Malgré la volatilité du marché qui secoue actuellement le secteur des technologies, la plupart des fondateurs semblent toujours vouloir lever des fonds à des valorisations de type licorne (1 milliard de dollars ou plus), quelle que soit la taille de leur entreprise. Ils semblent penser que c'est le seul moyen de recruter et de retenir les meilleurs employés. Mais l'est-elle ?
Cela m'a frappé récemment lorsque j'ai assisté à un événement de l'industrie (en personne, ce qui était rafraîchissant après les deux dernières années !) et que j'ai rencontré un ami proche qui dirige une société de logiciels très en vue. Le chiffre d'affaires de son entreprise, en millions, n'est qu'à un chiffre, mais il m'a dit qu'il s'inquiétait de lever un tour de table de licorne avant que la fête du financement par le capital-risque ne prenne fin. Sinon, il serait tout simplement trop difficile de débaucher des ingénieurs de premier ordre d'autres startups en plein essor et, certainement, de Google ou d'Amazon, a-t-il raisonné.
Juste à côté de nous se trouvait mon copain d'école de commerce qui travaille comme chef de produit dans un autre mastodonte du logiciel. C'est déjà une licorne - avec un chiffre d'affaires à trois chiffres . Mais il s'inquiétait du fait que les options d'achat d'actions de ses propres employés étaient sous l'eau, sur la base des comparaisons avec le marché public, et que le simple fait de débourser l'argent pour les exercer - et de payer l'impôt minimum alternatif associé - serait une charge énorme. Cette conversation m'a rappelé mes souvenirs d'entrepreneur avant la création de la société de capital-risque. J'ai levé des fonds au début des années 2000, mais j'ai vu mes options à prix élevé s'effondrer pendant le krach Internet.
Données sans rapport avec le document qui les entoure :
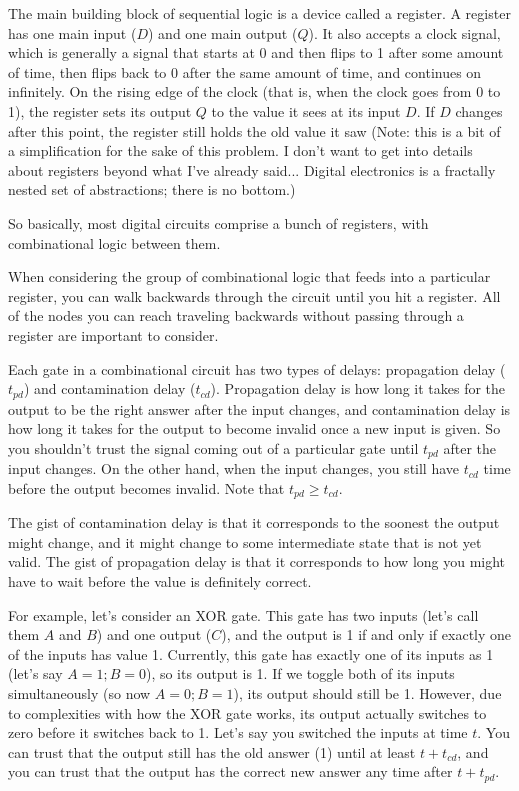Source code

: \documentclass[12pt]{article}
\begin{document}
The main building block of sequential logic is a device called a register. A register has one main input ($D$) and one main output ($Q$). It also accepts a clock signal, which is generally a signal that starts at 0 and then flips to 1 after some amount of time, then flips back to 0 after the same amount of time, and continues on infinitely.
On the rising edge of the clock (that is, when the clock goes from 0 to 1), the register sets its output $Q$ to the value it sees at its input $D$.
If $D$ changes after this point, the register still holds the old value it saw
(Note: this is a bit of a simplification for the sake of this problem. I don't want to get into details about registers beyond what I've already said... Digital electronics is a fractally nested set of abstractions; there is no bottom.)

So basically, most digital circuits comprise a bunch of registers, with combinational logic between them.

When considering the group of combinational logic that feeds into a particular register, you can walk backwards through the circuit until you hit a register. All of the nodes you can reach traveling backwards without passing through a register are important to consider.

Each gate in a combinational circuit has two types of delays: propagation delay ($t_{pd}$) and contamination delay ($t_{cd}$).
Propagation delay is how long it takes for the output to be the right answer after the input changes, and contamination delay is how long it takes for the output to become invalid once a new input is given.
So you shouldn't trust the signal coming out of a particular gate until $t_{pd}$ after the input changes.
On the other hand, when the input changes, you still have $t_{cd}$ time before the output becomes invalid.
Note that $t_{pd} \geq t_{cd}$.

The gist of contamination delay is that it corresponds to the soonest the output might change, and it might change to some intermediate state that is not yet valid.
The gist of propagation delay is that it corresponds to how long you might have to wait before the value is definitely correct.

For example, let's consider an XOR gate. This gate has two inputs (let's call them $A$ and $B$) and one output ($C$), and the output is 1 if and only if exactly one of the inputs has value 1.
Currently, this gate has exactly one of its inputs as 1 (let's say $A = 1; B = 0$), so its output is 1.
If we toggle both of its inputs simultaneously (so now $A = 0; B = 1$), its output should still be 1.
However, due to complexities with how the XOR gate works, its output actually switches to zero before it switches back to 1.
Let's say you switched the inputs at time $t$.
You can trust that the output still has the old answer (1) until at least $t + t_{cd}$, and you can trust that the output has the correct new answer any time after $t + t_{pd}$.
\end{document}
Vingt ans plus tard, je pense que la situation, bien que volatile, est très différente. À bien des égards, nous vivons un âge d'or du Logiciel, porté par une tendance plus large de transformation numérique qui n'a fait que s'accentuer pendant la pandémie. Des dizaines d'entreprises durables de logiciels B2B - et non pas des dot-coms légères - accumulent des montants impressionnants de revenus récurrents en servant des entreprises clientes de plus en plus sensibles au numérique et ayant des besoins réels dans des domaines tels que le big data, l'informatique en nuage, la cybersécurité et plus encore.
Le problème, c'est qu'aujourd'hui encore, après le recul du marché au premier trimestre, des hordes de petites startups B2B, dont les ventes ne sont pas très dynamiques, obtiennent d'énormes valorisations de la part des investisseurs, sur la base des performances exceptionnelles d'une poignée de noms beaucoup plus grands et à la croissance extrêmement rapide. Nombre de ces grandes entreprises sont aujourd'hui cotées en bourse et ont permis à des investisseurs triés sur le volet de réaliser d'énormes profits - pensez à Snowflake, MongoDB, Twilio, Shopify, Atlassian.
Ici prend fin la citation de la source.